Could you restate every line of the data word for word?

> [Input data]
::::

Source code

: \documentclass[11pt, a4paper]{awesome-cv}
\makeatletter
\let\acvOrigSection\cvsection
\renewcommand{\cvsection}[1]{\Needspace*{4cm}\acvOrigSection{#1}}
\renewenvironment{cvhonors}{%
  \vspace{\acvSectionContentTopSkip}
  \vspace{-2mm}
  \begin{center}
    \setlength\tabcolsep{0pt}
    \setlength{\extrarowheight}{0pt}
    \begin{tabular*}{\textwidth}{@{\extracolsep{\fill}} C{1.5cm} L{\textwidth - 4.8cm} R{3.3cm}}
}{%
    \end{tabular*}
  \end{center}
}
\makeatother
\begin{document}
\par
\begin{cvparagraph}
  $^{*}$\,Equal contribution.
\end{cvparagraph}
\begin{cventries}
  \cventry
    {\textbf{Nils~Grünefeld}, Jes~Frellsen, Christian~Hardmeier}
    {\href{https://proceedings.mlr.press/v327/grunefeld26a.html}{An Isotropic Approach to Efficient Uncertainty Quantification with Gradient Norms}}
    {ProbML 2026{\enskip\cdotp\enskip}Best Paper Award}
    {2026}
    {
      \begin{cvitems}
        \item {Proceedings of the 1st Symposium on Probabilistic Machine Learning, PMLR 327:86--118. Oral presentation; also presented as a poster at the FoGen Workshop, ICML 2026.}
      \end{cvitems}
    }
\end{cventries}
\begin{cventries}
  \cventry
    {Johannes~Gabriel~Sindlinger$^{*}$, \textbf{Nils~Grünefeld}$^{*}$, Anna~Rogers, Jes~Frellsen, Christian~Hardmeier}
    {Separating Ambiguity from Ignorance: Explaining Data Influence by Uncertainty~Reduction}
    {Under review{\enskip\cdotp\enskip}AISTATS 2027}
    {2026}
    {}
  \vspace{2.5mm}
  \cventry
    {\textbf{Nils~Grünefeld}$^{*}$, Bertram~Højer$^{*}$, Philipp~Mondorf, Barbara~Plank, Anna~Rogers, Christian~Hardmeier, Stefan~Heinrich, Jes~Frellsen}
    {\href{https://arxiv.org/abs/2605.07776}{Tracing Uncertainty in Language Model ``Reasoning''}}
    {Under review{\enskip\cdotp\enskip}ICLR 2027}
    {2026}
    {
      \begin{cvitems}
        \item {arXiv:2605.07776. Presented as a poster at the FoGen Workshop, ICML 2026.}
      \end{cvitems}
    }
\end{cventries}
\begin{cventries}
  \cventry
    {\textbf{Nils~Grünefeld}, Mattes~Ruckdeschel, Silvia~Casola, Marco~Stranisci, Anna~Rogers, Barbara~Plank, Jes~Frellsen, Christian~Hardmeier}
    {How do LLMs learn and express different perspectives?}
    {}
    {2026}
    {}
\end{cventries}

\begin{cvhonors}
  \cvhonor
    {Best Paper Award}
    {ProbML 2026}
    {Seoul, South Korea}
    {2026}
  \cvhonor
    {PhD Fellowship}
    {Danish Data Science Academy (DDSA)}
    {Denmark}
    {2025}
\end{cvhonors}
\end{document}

::::

> [Answer box]
Source code

: \documentclass[11pt, a4paper]{awesome-cv}
\makeatletter
\let\acvOrigSection\cvsection
\renewcommand{\cvsection}[1]{\Needspace*{4cm}\acvOrigSection{#1}}
\renewenvironment{cvhonors}{%
  \vspace{\acvSectionContentTopSkip}
  \vspace{-2mm}
  \begin{center}
    \setlength\tabcolsep{0pt}
    \setlength{\extrarowheight}{0pt}
    \begin{tabular*}{\textwidth}{@{\extracolsep{\fill}} C{1.5cm} L{\textwidth - 4.8cm} R{3.3cm}}
}{%
    \end{tabular*}
  \end{center}
}
\makeatother
\begin{document}
\par
\begin{cvparagraph}
  $^{*}$\,Equal contribution.
\end{cvparagraph}
\begin{cventries}
  \cventry
    {\textbf{Nils~Grünefeld}, Jes~Frellsen, Christian~Hardmeier}
    {\href{https://proceedings.mlr.press/v327/grunefeld26a.html}{An Isotropic Approach to Efficient Uncertainty Quantification with Gradient Norms}}
    {ProbML 2026{\enskip\cdotp\enskip}Best Paper Award}
    {2026}
    {
      \begin{cvitems}
        \item {Proceedings of the 1st Symposium on Probabilistic Machine Learning, PMLR 327:86--118. Oral presentation; also presented as a poster at the FoGen Workshop, ICML 2026.}
      \end{cvitems}
    }
\end{cventries}
\begin{cventries}
  \cventry
    {Johannes~Gabriel~Sindlinger$^{*}$, \textbf{Nils~Grünefeld}$^{*}$, Anna~Rogers, Jes~Frellsen, Christian~Hardmeier}
    {Separating Ambiguity from Ignorance: Explaining Data Influence by Uncertainty~Reduction}
    {Under review{\enskip\cdotp\enskip}AISTATS 2027}
    {2026}
    {}
  \vspace{2.5mm}
  \cventry
    {\textbf{Nils~Grünefeld}$^{*}$, Bertram~Højer$^{*}$, Philipp~Mondorf, Barbara~Plank, Anna~Rogers, Christian~Hardmeier, Stefan~Heinrich, Jes~Frellsen}
    {\href{https://arxiv.org/abs/2605.07776}{Tracing Uncertainty in Language Model ``Reasoning''}}
    {Under review{\enskip\cdotp\enskip}ICLR 2027}
    {2026}
    {
      \begin{cvitems}
        \item {arXiv:2605.07776. Presented as a poster at the FoGen Workshop, ICML 2026.}
      \end{cvitems}
    }
\end{cventries}
\begin{cventries}
  \cventry
    {\textbf{Nils~Grünefeld}, Mattes~Ruckdeschel, Silvia~Casola, Marco~Stranisci, Anna~Rogers, Barbara~Plank, Jes~Frellsen, Christian~Hardmeier}
    {How do LLMs learn and express different perspectives?}
    {}
    {2026}
    {}
\end{cventries}

\begin{cvhonors}
  \cvhonor
    {Best Paper Award}
    {ProbML 2026}
    {Seoul, South Korea}
    {2026}
  \cvhonor
    {PhD Fellowship}
    {Danish Data Science Academy (DDSA)}
    {Denmark}
    {2025}
\end{cvhonors}
\end{document}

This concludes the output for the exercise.